Дом детства всегда вызывал приятные воспоминания, которые сменялись грустными и от которых слезились глаза. Это сейчас, когда прошло несколько лет с тех пор как не стало родителей, он смог спокойно находиться в этом доме. Раньше же он не мог выдержать здесь и часа, а если приходилось остаться, то это были бессоные ночи с тяжелым утром, от которых очень болела голова. Все это он вспоминал, сидя в машине, слушая любимого исполнителя отца и глядя как снег, сдуваемый ветром с узоров ворот, попадал на фары, капот, а редкие снежинки долетали до лобового стекла, где быстро таяли и тонкими струйками стекали вниз. Вот так и в жизне. Мы растем, становимся способными, как нам кажется достичь цели, котрую нарисовали на тетрадном листке весенним днем в десятом классе. Нас хватает ветер, сопровождая запахами того самого дня, и несет. А куда он нас несет? Мы не видим. На свет какой то. Вот как снежинки на фары. Кому-то повезет, он останется в лучах света. А другие? Другие обожгутся и, больно ударившись о горячие стекла, вылетят на капот, если не растают от излучаемого тепла. Кто-то осядет на капоте и найдет в этом свое счастье, чаще несчастье, а кто-то вылетит на стекло и ударившись о него разобьется. Не смотря на то, кто за что успеет зацепиться, итог будет один. Мы как эти снежинки медленно растаем и сползем по стеклу, оставляя за собой след...или не оставляя. Кто как.
Тяжелая калитка непривестственно скрипнула и, словно по своей воле, отошла в сторону, узнав в этом человеке десятилетнего мальчишку, который на ней качался, будто на качелях, взад-вперед, представляя что он на подножке поезда и на полном ходу ему нужно спрыгнуть под уклон. Сейчас этот мальчишка стоял на крыльце и внимательно смотря на дверь, вспоминал каждую трещинку стареющего дерева. Эта, он ковырнул пальцем бороздку под замком, от ключа. Когда он в темноте искал замок, возвращаясь из школы. Во всем квартале тогда отключили свет, была какая-то жуткая авария на линии. Вот другая засечка. Это уже от кухонного топорика. Она появилась, после того как соседские дети научили его быть Чингачгуком. Вождем племени. Дверь эта, тогда служила позорным столбом, к которому привязывали бледнолицых, обычно ими были мальчишки из соседнего квартала, а для устрашения над их головой должен был быть воткнут топор.

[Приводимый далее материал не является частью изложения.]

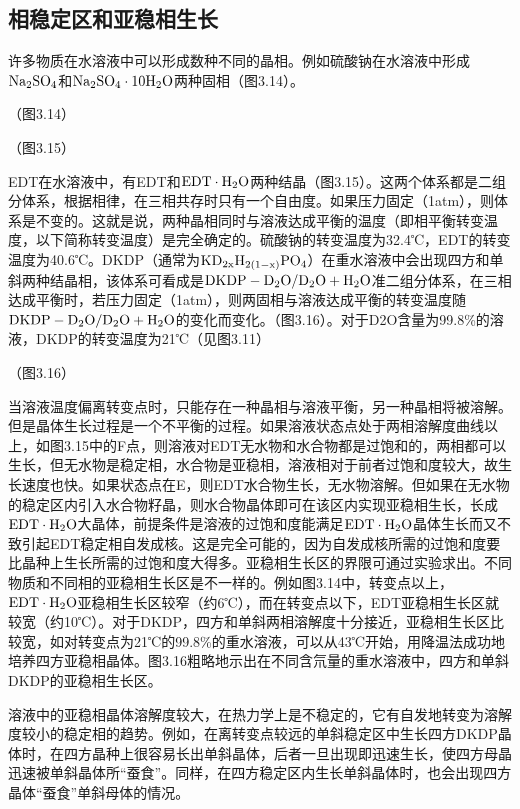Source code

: \subsection{相稳定区和亚稳相生长}
许多物质在水溶液中可以形成数种不同的晶相。例如硫酸钠在水溶液中形成$\rm Na_2SO_4$和$\rm Na_2SO_4\cdot 10H_2O$两种固相（图3.14）。

（图3.14）

（图3.15）

EDT在水溶液中，有EDT和$\rm EDT\cdot H_2O$两种结晶（图3.15）。这两个体系都是二组分体系，根据相律，在三相共存时只有一个自由度。如果压力固定（1atm），则体系是不变的。这就是说，两种晶相同时与溶液达成平衡的温度（即相平衡转变温度，以下简称转变温度）是完全确定的。硫酸钠的转变温度为32.4℃，EDT的转变温度为40.6℃。DKDP（通常为$\rm KD_{2x}H_{2(1-x)}PO_4$）在重水溶液中会出现四方和单斜两种结晶相，该体系可看成是$\rm DKDP-D_2O/D_2O+H_2O$准二组分体系，在三相达成平衡时，若压力固定（1atm），则两固相与溶液达成平衡的转变温度随$\rm DKDP-D_2O/D_2O+H_2O$的变化而变化。（图3.16）。对于D2O含量为99.8\%的溶液，DKDP的转变温度为21℃（见图3.11）

（图3.16）

当溶液温度偏离转变点时，只能存在一种晶相与溶液平衡，另一种晶相将被溶解。但是晶体生长过程是一个不平衡的过程。如果溶液状态点处于两相溶解度曲线以上，如图3.15中的F点，则溶液对EDT无水物和水合物都是过饱和的，两相都可以生长，但无水物是稳定相，水合物是亚稳相，溶液相对于前者过饱和度较大，故生长速度也快。如果状态点在E，则EDT水合物生长，无水物溶解。但如果在无水物的稳定区内引入水合物籽晶，则水合物晶体即可在该区内实现亚稳相生长，长成$\rm EDT\cdot H_2O$大晶体，前提条件是溶液的过饱和度能满足$\rm EDT\cdot H_2O$晶体生长而又不致引起EDT稳定相自发成核。这是完全可能的，因为自发成核所需的过饱和度要比晶种上生长所需的过饱和度大得多。亚稳相生长区的界限可通过实验求出。不同物质和不同相的亚稳相生长区是不一样的。例如图3.14中，转变点以上，$\rm EDT\cdot H_2O$亚稳相生长区较窄（约6℃），而在转变点以下，EDT亚稳相生长区就较宽（约10℃）。对于DKDP，四方和单斜两相溶解度十分接近，亚稳相生长区比较宽，如对转变点为21℃的99.8\%的重水溶液，可以从43℃开始，用降温法成功地培养四方亚稳相晶体。图3.16粗略地示出在不同含氘量的重水溶液中，四方和单斜DKDP的亚稳相生长区。

溶液中的亚稳相晶体溶解度较大，在热力学上是不稳定的，它有自发地转变为溶解度较小的稳定相的趋势。例如，在离转变点较远的单斜稳定区中生长四方DKDP晶体时，在四方晶种上很容易长出单斜晶体，后者一旦出现即迅速生长，使四方母晶迅速被单斜晶体所“蚕食”。同样，在四方稳定区内生长单斜晶体时，也会出现四方晶体“蚕食”单斜母体的情况。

Два оборота ключа. Такой знакомый и родной звук. Дверь открывается с привычным шумом, кажется что сейчас из соседней комнаты выбежит огромный Далматин Хьюз. Он начнет вертеться вокруг, скалить зубы, наивно по-собачьи улыбаясь, и навязчиво чихать. Хьюз любимец отца. Несмотря на это собаку всегда кормила мама. Наверное оттого рацион Хьюза напоминает трапезу королевской особы. На выбор ему всегда предлагаются несколько пакетиков с собачьим кормом и несколько банок с консервами. Нюхая их, он тыкал мокрым носом в банку, указывая тем самым что он сегодня будет на обед. Когда кто-то приходил Хьюз громко лаял, виляя радостно хвостом при этом. За всю свою жизнь он никого не укусил, не считая мухи за которой гонялся в щенячьем возрасте по кухне. Он тогда разбил банку с огурцами и опрокинул свою миску с водой, за что был наказан и провел ночь в корриодоре. Вне спальни родителей.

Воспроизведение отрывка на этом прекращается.